Under my application > Certificates > [subdomain.domain_name], I see two expired certificates but no way to renew them?
My DNS has been working just fine, but just noticed today that this particular sub-domain hasn’t had its certs auto-renewed. I do use Cloudflare and A/AAAA records to manage my DNS, if that matters (I get a bad handshake error when navigating to the sub-domain in question)
If you want the SSL certificate issued by Fly, it needs to verify your domain. However if your DNS record is orange-cloud (proxied by them), it can’t. Since it gets a Cloudflare IP back.
The simplest option is therefore to not use the Cloudflare proxy. Click the orange cloud in their UI and it should toggle to grey (non-proxied).

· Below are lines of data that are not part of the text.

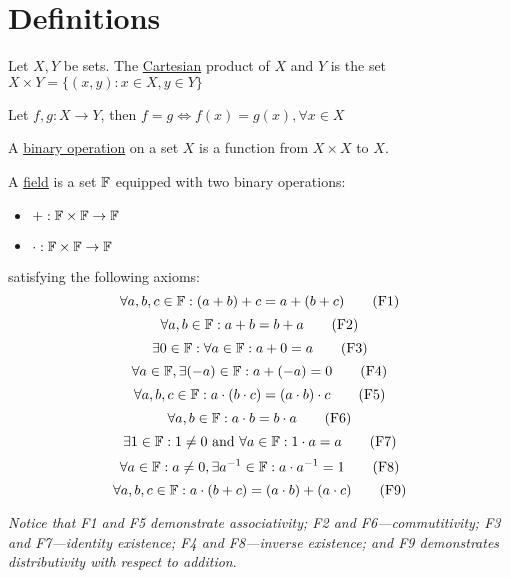 \chapter{Definitions}

\begin{mydef}
\normalfont Let \(X,Y\) be sets. The \underline{Cartesian} product of \(X\) and \(Y\) is the set \(X \times Y = \{(x, y) : x \in X, y \in Y\}\)
\end{mydef}

\begin{mydef}
\normalfont Let \(f, g : X \to Y\), then \(f = g \Leftrightarrow f(x) = g(x), \forall x \in X\)
\end{mydef}

\begin{mydef}
\normalfont A \underline{binary operation} on a set \(X\) is a function from \(X \times X\) to \(X\).
\end{mydef}

\begin{mydef}
\normalfont A \underline{field} is a set \(\mathbb{F}\) equipped with two binary operations: 
\begin{itemize}
	\item \(+: \mathbb{F} \times \mathbb{F} \to \mathbb{F}\)
	\item \(\cdot: \mathbb{F} \times \mathbb{F} \to \mathbb{F}\)
\end{itemize}
%
satisfying the following axioms:
\begin{equation}\forall a,b,c \in \mathbb{F} : (a + b) + c = a + (b + c) \tag{F1}\end{equation}
\begin{equation}\forall a,b \in \mathbb{F} : a + b = b + a \tag{F2} \end{equation}
\begin{equation}\exists 0 \in \mathbb{F} : \forall a \in \mathbb{F} : a + 0 = a \tag{F3}\end{equation}
\begin{equation}\forall a \in \mathbb{F}, \exists(-a)\in\mathbb{F}:a+(-a)=0 \tag{F4}\end{equation}
%
\begin{equation}\forall a,b,c\in\mathbb{F} : a\cdot(b \cdot c) = (a \cdot b) \cdot c \tag{F5}\end{equation}
\begin{equation}\forall a,b\in\mathbb{F} : a \cdot b = b \cdot a \tag{F6}\end{equation}
\begin{equation}\exists 1\in\mathbb{F} : 1 \ne 0 \text{ and } \forall a\in\mathbb{F} : 1\cdot a = a \tag{F7}\end{equation}
\begin{equation}\forall a\in\mathbb{F} : a\ne 0, \exists a^{-1} \in \mathbb{F} : a\cdot a^{-1} = 1 \tag{F8}\end{equation}
%
\begin{equation}\forall a,b,c\in\mathbb{F}:a\cdot(b+c) = (a\cdot b) + (a\cdot c) \tag{F9}\end{equation}

\textit{Notice that F1 and F5 demonstrate associativity; F2 and F6---commutitivity; F3 and F7---identity existence; F4 and F8---inverse existence; and F9 demonstrates distributivity with respect to addition}.
\end{mydef} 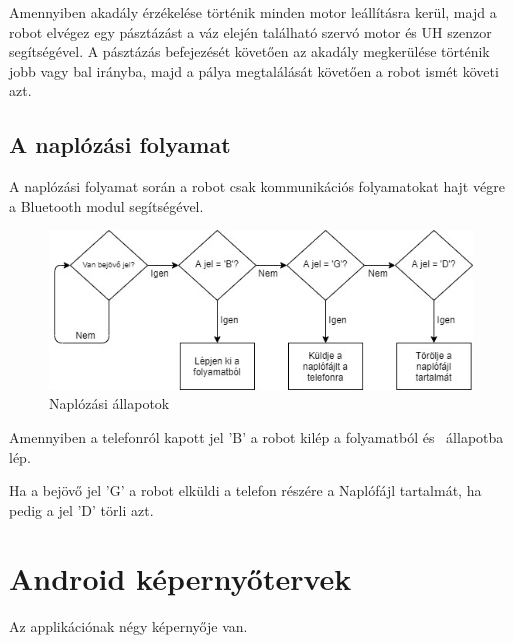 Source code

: \documentclass[]{thesis-ekf}
\theoremstyle{definition}
\begin{document}
Amennyiben akadály érzékelése történik minden motor leállításra kerül, majd a robot elvégez egy pásztázást a váz elején található szervó motor és UH szenzor segítségével. A pásztázás befejezését követően az akadály megkerülése történik jobb vagy bal irányba, majd a pálya megtalálását követően a robot ismét követi azt.
\subsection{A naplózási folyamat}\label{naplokepernyo_allapot}
A naplózási folyamat során a robot csak kommunikációs folyamatokat hajt végre a Bluetooth modul segítségével.\begin{figure}[h]
	\centering
	\includegraphics[width=\columnwidth]{images/grafok/log_graf}
	\caption{Naplózási állapotok}
	\label{log_graf}
\end{figure}

Amennyiben a telefonról kapott jel 'B' a robot kilép a folyamatból és \az{\ref{start_allapot}}~állapotba lép.

Ha a bejövő jel 'G' a robot elküldi a telefon részére a Naplófájl tartalmát, ha pedig a jel 'D' törli azt.
\section{Android képernyőtervek}
Az applikációnak négy képernyője van.
\end{document}
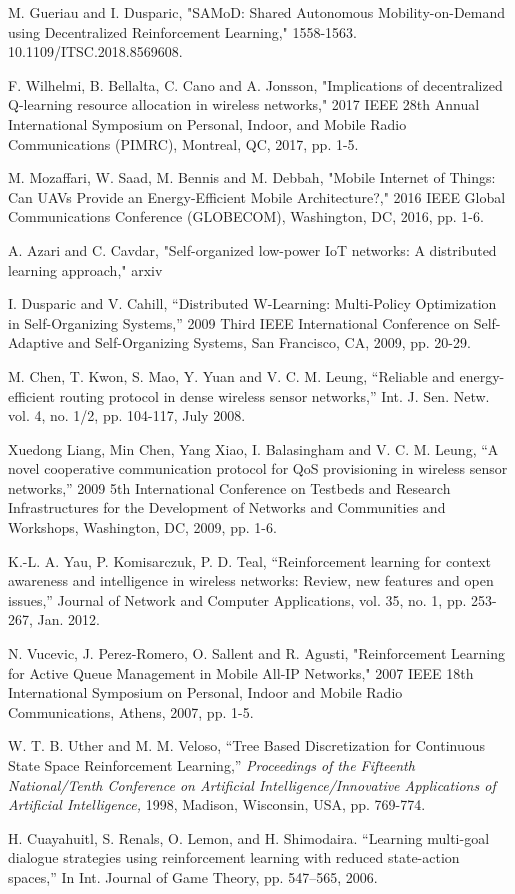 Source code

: \documentclass[journal]{IEEEtran}
\begin{document}
\begin{thebibliography}{1}
M. Gueriau and I. Dusparic, "SAMoD: Shared Autonomous Mobility-on-Demand using Decentralized Reinforcement Learning,"  1558-1563. 10.1109/ITSC.2018.8569608.

F. Wilhelmi, B. Bellalta, C. Cano and A. Jonsson, "Implications of decentralized Q-learning resource allocation in wireless networks," 2017 IEEE 28th Annual International Symposium on Personal, Indoor, and Mobile Radio Communications (PIMRC), Montreal, QC, 2017, pp. 1-5.

M. Mozaffari, W. Saad, M. Bennis and M. Debbah, "Mobile Internet of Things: Can UAVs Provide an Energy-Efficient Mobile Architecture?," 2016 IEEE Global Communications Conference (GLOBECOM), Washington, DC, 2016, pp. 1-6.

A. Azari and C. Cavdar, "Self-organized low-power IoT networks: A distributed learning approach," arxiv

I. Dusparic and V. Cahill, ``Distributed W-Learning: Multi-Policy Optimization in Self-Organizing Systems,'' 2009 Third IEEE International Conference on Self-Adaptive and Self-Organizing Systems, San Francisco, CA, 2009, pp. 20-29.


M. Chen, T. Kwon, S. Mao, Y. Yuan and V. C. M. Leung, ``Reliable and energy-efficient routing protocol in dense wireless sensor networks,'' Int. J. Sen. Netw.
 vol. 4, no. 1/2, pp. 104-117, July 2008.


Xuedong Liang, Min Chen, Yang Xiao, I. Balasingham and V. C. M. Leung, ``A novel cooperative communication protocol for QoS provisioning in wireless sensor networks,'' 2009 5th International Conference on Testbeds and Research Infrastructures for the Development of Networks and Communities and Workshops, Washington, DC, 2009, pp. 1-6.

K.-L. A. Yau, P. Komisarczuk, P. D. Teal, ``Reinforcement learning for context awareness and intelligence in wireless
networks: Review, new features and open issues,'' Journal of Network and Computer Applications, vol. 35, no. 1, pp. 253-267, Jan. 2012.

N. Vucevic, J. Perez-Romero, O. Sallent and R. Agusti, "Reinforcement Learning for Active Queue Management in Mobile All-IP Networks," 2007 IEEE 18th International Symposium on Personal, Indoor and Mobile Radio Communications, Athens, 2007, pp. 1-5.

W. T. B. Uther and M. M. Veloso, ``Tree Based Discretization for Continuous State Space Reinforcement Learning,'' \emph{Proceedings of the Fifteenth National/Tenth Conference on Artificial Intelligence/Innovative Applications of Artificial Intelligence,} 1998, Madison, Wisconsin, USA, pp. 769-774.

H. Cuayahuitl, S. Renals, O. Lemon, and H. Shimodaira. ``Learning multi-goal dialogue strategies using reinforcement learning with reduced state-action spaces,'' In Int. Journal of Game Theory, pp. 547–565, 2006.
\end{thebibliography}


\end{document}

But of course you then lose Cloudflare’s benefits (bots, DDoS, geo-headers and whatever else your app may need). That’s the trade-off.
If you need to keep Cloudflare involved and so keep an orange-cloud DNS record, there are different options.

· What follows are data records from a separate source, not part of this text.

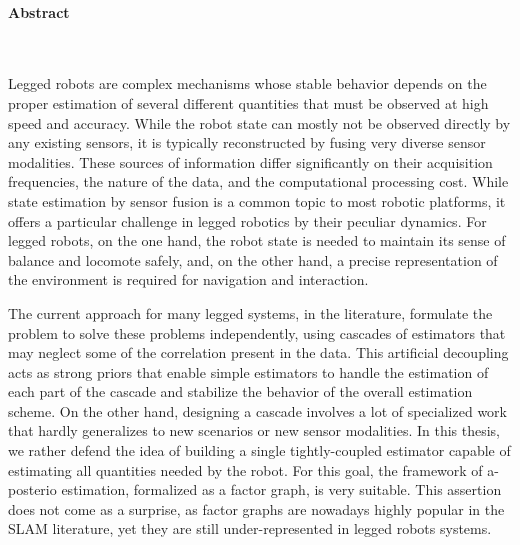 \newpage

\noindent\makebox[\linewidth]{\rule{0.6\textwidth}{2pt}}

\small

\paragraph{Abstract}~

Legged robots are complex mechanisms whose stable behavior depends on the proper estimation of several different quantities that must be observed at high speed and accuracy. While the robot state can mostly not be observed directly by any existing sensors, it is typically reconstructed by fusing very diverse sensor modalities.
These sources of information differ significantly on their acquisition frequencies, the nature of the data, and the computational processing cost. 
While state estimation by sensor fusion is a common topic to most robotic platforms, it offers a particular challenge in legged robotics by their peculiar dynamics.
For legged robots, on the one hand, the robot state is needed to maintain its sense of balance and locomote safely, and, on the other hand, a precise representation of the environment is required for navigation and interaction. 

The current approach for many legged systems, in the literature, formulate the problem to solve
these problems independently, using cascades of estimators that may neglect some of the correlation present in the data.
This artificial decoupling acts as strong priors that enable simple estimators to handle the estimation of each part of the cascade and stabilize the behavior of the overall estimation scheme. On the other hand, designing a cascade involves a lot of specialized work that hardly generalizes to new scenarios or new sensor modalities.
In this thesis, we rather defend the idea of building a single tightly-coupled estimator capable of estimating all quantities needed by the robot. 
For this goal, the framework of a-posterio estimation, formalized as a factor graph, is very suitable. This assertion does not come as a surprise, as factor graphs are nowadays highly popular in the SLAM literature, yet they are still under-represented in legged robots systems.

You could change to “flexible” mode:
Or install its origin certificate on your Fly app (also linked somewhere on that page)
Or add an extra grey-cloud acme TXT record to your DNS that Fly can use to verify your domain.
Thank you Greg! I’m looking to maintain Cloudflare’s security features
Regarding the acme TXT record solution, I’ve added the grey-cloud acme TXT record and I get a green check for ownership verification on the Fly side, but “Check again” doesn’t trigger recertification – are there other steps to that solution?
Yep, the acme TXT record should let Fly verify you own the domain and so allow the certificate to be issued. That should mean you can use Cloudflare orange-cloud still, while also keeping a secure connection from it to the origin (in this case, your Fly app).
It sounds like you are getting it verified, by the green tick. So it may be issued shortly. Not sure how long it takes to re-certify.
The other possible issue is I recall there being some complications with apex/root domains. Like if you use that approach for Cloudflare with example.com and not www.example.com It should work for sub-domains but I’m not sure about the apex one.
The let’s encrypt (which I assume they still use, behind the scenes) docs mention a TXT record but that screenshot shows CNAME … I guess go with whatever the Fly UI asks for though. After all, the green tick suggests its happy.
As for the time it’ll take, no idea but … I guess if your site is not working anyway … you don’t have much to lose by removing the cert from the flyctl cli … and then add it again. That should start the clock again, but this time you have the acme record already in place and so it would (possibly) work? Total guess.